No lançamento do Prêmio Nacional das Artes, quinta-feira à noite, o diretor não resistiu à tentação de fazer o que sabe (ou sabia): teatro. No vídeo que incendiou as redes sociais e culminou com a demissão do secretário poucas horas depois, há dramaturgia (performática), roteiro (Alvim-goebbeliano), música (Wagner, o favorito dos nazistas), retórica (ufanista) e um ator canastrão - ele mesmo - caracterizado como fascista de Zorra Total: cabelo lambido, olhar paranoico, sobrancelhas inquietas. Por vaidade, delírio ou uma combinação de ambos, Alvim não se limitou ao visual "raideriano" (não confundir o chinelo brasileiro com o filósofo alemão, por sinal nazista, Martin Heidegger) do seu líder supremo. Alvim queria causar - como se estivesse no palco ou (delírio, delírio...) quisesse entrar para a História como esteta e salvador da cultura nacional. Mirou em Leni Riefenstahl e acertou no pé.

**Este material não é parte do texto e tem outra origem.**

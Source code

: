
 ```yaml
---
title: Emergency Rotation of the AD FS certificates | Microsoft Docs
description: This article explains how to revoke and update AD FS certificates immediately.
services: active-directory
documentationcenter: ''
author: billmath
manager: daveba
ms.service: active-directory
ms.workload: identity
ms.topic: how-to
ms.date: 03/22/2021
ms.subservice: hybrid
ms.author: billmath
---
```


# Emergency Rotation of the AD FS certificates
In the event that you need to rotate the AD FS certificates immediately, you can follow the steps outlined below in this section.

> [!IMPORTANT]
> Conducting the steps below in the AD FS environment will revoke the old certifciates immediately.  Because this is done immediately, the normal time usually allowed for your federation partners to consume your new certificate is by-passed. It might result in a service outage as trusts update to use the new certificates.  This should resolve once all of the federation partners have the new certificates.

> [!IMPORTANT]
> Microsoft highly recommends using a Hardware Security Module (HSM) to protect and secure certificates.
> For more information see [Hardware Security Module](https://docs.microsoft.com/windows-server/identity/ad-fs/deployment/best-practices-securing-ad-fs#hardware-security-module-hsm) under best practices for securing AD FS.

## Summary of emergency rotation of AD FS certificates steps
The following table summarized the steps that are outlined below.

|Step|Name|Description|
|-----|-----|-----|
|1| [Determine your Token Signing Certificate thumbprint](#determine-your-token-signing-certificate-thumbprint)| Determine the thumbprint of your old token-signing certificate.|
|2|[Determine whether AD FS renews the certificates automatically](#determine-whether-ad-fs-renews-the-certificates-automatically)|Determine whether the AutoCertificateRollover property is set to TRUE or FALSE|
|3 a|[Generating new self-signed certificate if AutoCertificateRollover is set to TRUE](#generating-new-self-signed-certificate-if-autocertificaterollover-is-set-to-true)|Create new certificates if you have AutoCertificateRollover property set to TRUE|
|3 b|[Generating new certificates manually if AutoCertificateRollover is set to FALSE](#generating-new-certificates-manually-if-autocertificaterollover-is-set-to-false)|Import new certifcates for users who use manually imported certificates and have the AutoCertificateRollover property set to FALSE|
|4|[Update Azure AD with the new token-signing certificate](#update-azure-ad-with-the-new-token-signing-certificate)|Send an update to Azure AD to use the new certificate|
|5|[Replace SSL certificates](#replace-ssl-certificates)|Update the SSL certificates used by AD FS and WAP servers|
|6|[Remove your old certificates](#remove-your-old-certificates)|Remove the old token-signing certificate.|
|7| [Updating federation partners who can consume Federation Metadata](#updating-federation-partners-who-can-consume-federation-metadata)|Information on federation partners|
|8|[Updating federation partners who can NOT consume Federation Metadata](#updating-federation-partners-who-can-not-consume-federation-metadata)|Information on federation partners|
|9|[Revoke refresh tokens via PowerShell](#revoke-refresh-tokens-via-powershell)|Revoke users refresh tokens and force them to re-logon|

Foi atropelado pelas redes sociais e pelo próprio "mestre" Olavo de Carvalho, um dos primeiros a detectar o risco de manter um Napoleão de hospício no governo. (Como se fosse o único…).
Com a demissão de Alvim, resta sobre a mesa de alguém no Planalto o infame Prêmio Nacional das Artes, que oferece R$ 20 milhões para artistas de todo o Brasil que considerarem moralmente aceitável compactuar com um edital que já nasce marcado por todos os equívocos do governo Bolsonaro na área de cultura. Graças à História e ao bom senso, todos sabemos muito bem o que acontece quando um governo (de esquerda ou de direita, convém lembrar) decide financiar arte desde que ela seja "heroica", "nacionalista" e baseada "nos mitos fundantes" da nação.
É pouco provável que Bolsonaro tenha qualquer interesse em dar uma espiada em editais de incentivo à cultura, do seu ou de qualquer outro governo, ou que tenha alguma noção do que sejam "mitos fundantes". Mas seria bom lembrar ao presidente que, com o edital desse jeito, seu governo corre o sério risco de acabar patrocinando uma ópera sobre …índios. Não ia ser divertido?